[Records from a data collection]

********************

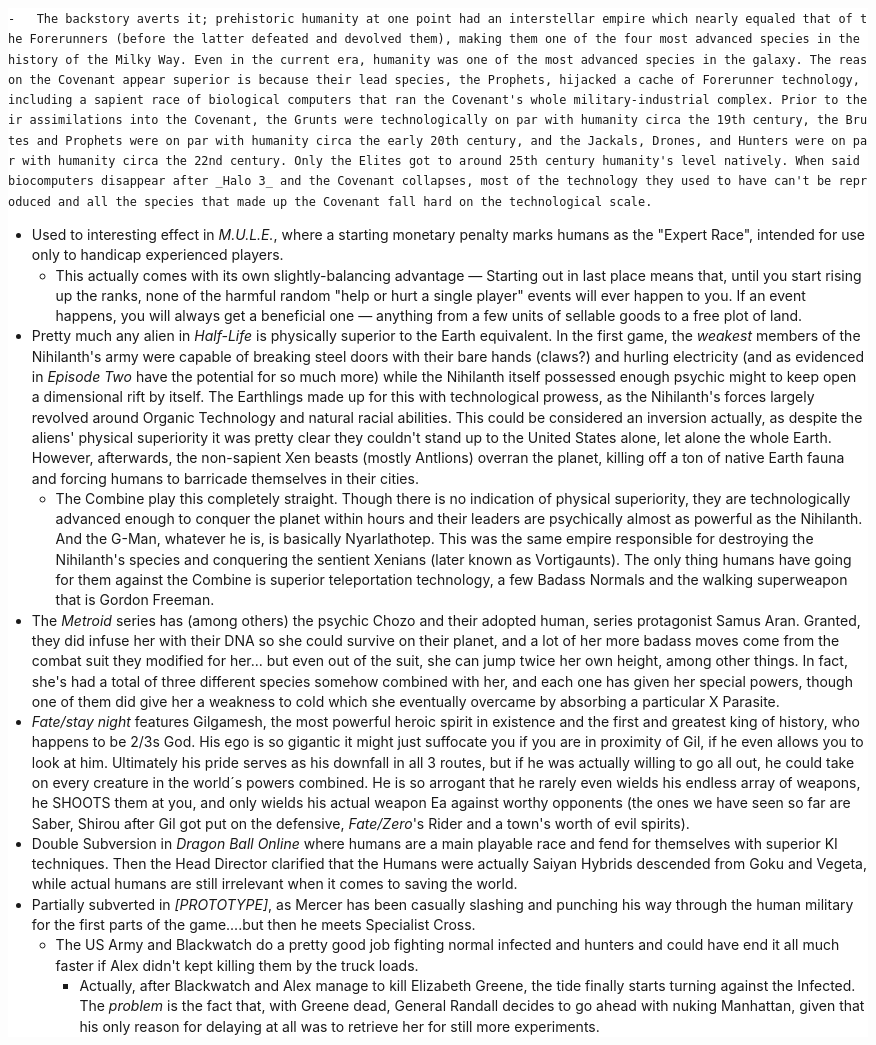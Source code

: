     -   The backstory averts it; prehistoric humanity at one point had an interstellar empire which nearly equaled that of the Forerunners (before the latter defeated and devolved them), making them one of the four most advanced species in the history of the Milky Way. Even in the current era, humanity was one of the most advanced species in the galaxy. The reason the Covenant appear superior is because their lead species, the Prophets, hijacked a cache of Forerunner technology, including a sapient race of biological computers that ran the Covenant's whole military-industrial complex. Prior to their assimilations into the Covenant, the Grunts were technologically on par with humanity circa the 19th century, the Brutes and Prophets were on par with humanity circa the early 20th century, and the Jackals, Drones, and Hunters were on par with humanity circa the 22nd century. Only the Elites got to around 25th century humanity's level natively. When said biocomputers disappear after _Halo 3_ and the Covenant collapses, most of the technology they used to have can't be reproduced and all the species that made up the Covenant fall hard on the technological scale.
-   Used to interesting effect in _M.U.L.E._, where a starting monetary penalty marks humans as the "Expert Race", intended for use only to handicap experienced players.
    -   This actually comes with its own slightly-balancing advantage — Starting out in last place means that, until you start rising up the ranks, none of the harmful random "help or hurt a single player" events will ever happen to you. If an event happens, you will always get a beneficial one — anything from a few units of sellable goods to a free plot of land.
-   Pretty much any alien in _Half-Life_ is physically superior to the Earth equivalent. In the first game, the _weakest_ members of the Nihilanth's army were capable of breaking steel doors with their bare hands (claws?) and hurling electricity (and as evidenced in _Episode Two_ have the potential for so much more) while the Nihilanth itself possessed enough psychic might to keep open a dimensional rift by itself. The Earthlings made up for this with technological prowess, as the Nihilanth's forces largely revolved around Organic Technology and natural racial abilities. This could be considered an inversion actually, as despite the aliens' physical superiority it was pretty clear they couldn't stand up to the United States alone, let alone the whole Earth. However, afterwards, the non-sapient Xen beasts (mostly Antlions) overran the planet, killing off a ton of native Earth fauna and forcing humans to barricade themselves in their cities.
    -   The Combine play this completely straight. Though there is no indication of physical superiority, they are technologically advanced enough to conquer the planet within hours and their leaders are psychically almost as powerful as the Nihilanth. And the G-Man, whatever he is, is basically Nyarlathotep. This was the same empire responsible for destroying the Nihilanth's species and conquering the sentient Xenians (later known as Vortigaunts). The only thing humans have going for them against the Combine is superior teleportation technology, a few Badass Normals and the walking superweapon that is Gordon Freeman.
-   The _Metroid_ series has (among others) the psychic Chozo and their adopted human, series protagonist Samus Aran. Granted, they did infuse her with their DNA so she could survive on their planet, and a lot of her more badass moves come from the combat suit they modified for her... but even out of the suit, she can jump twice her own height, among other things. In fact, she's had a total of three different species somehow combined with her, and each one has given her special powers, though one of them did give her a weakness to cold which she eventually overcame by absorbing a particular X Parasite.
-   _Fate/stay night_ features Gilgamesh, the most powerful heroic spirit in existence and the first and greatest king of history, who happens to be 2/3s God. His ego is so gigantic it might just suffocate you if you are in proximity of Gil, if he even allows you to look at him. Ultimately his pride serves as his downfall in all 3 routes, but if he was actually willing to go all out, he could take on every creature in the world´s powers combined. He is so arrogant that he rarely even wields his endless array of weapons, he SHOOTS them at you, and only wields his actual weapon Ea against worthy opponents (the ones we have seen so far are Saber, Shirou after Gil got put on the defensive, _Fate/Zero_'s Rider and a town's worth of evil spirits).
-   Double Subversion in _Dragon Ball Online_ where humans are a main playable race and fend for themselves with superior KI techniques. Then the Head Director clarified that the Humans were actually Saiyan Hybrids descended from Goku and Vegeta, while actual humans are still irrelevant when it comes to saving the world.
-   Partially subverted in _\[PROTOTYPE\]_, as Mercer has been casually slashing and punching his way through the human military for the first parts of the game....but then he meets Specialist Cross.
    -   The US Army and Blackwatch do a pretty good job fighting normal infected and hunters and could have end it all much faster if Alex didn't kept killing them by the truck loads.
        -   Actually, after Blackwatch and Alex manage to kill Elizabeth Greene, the tide finally starts turning against the Infected. The _problem_ is the fact that, with Greene dead, General Randall decides to go ahead with nuking Manhattan, given that his only reason for delaying at all was to retrieve her for still more experiments.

********************

*EXERCISE REQUIREMENTS*
In the records above, each line with the string "Alex" should be copied.

*COMPLETED TASK*
    -   The US Army and Blackwatch do a pretty good job fighting normal infected and hunters and could have end it all much faster if Alex didn't kept killing them by the truck loads.
        -   Actually, after Blackwatch and Alex manage to kill Elizabeth Greene, the tide finally starts turning against the Infected. The _problem_ is the fact that, with Greene dead, General Randall decides to go ahead with nuking Manhattan, given that his only reason for delaying at all was to retrieve her for still more experiments.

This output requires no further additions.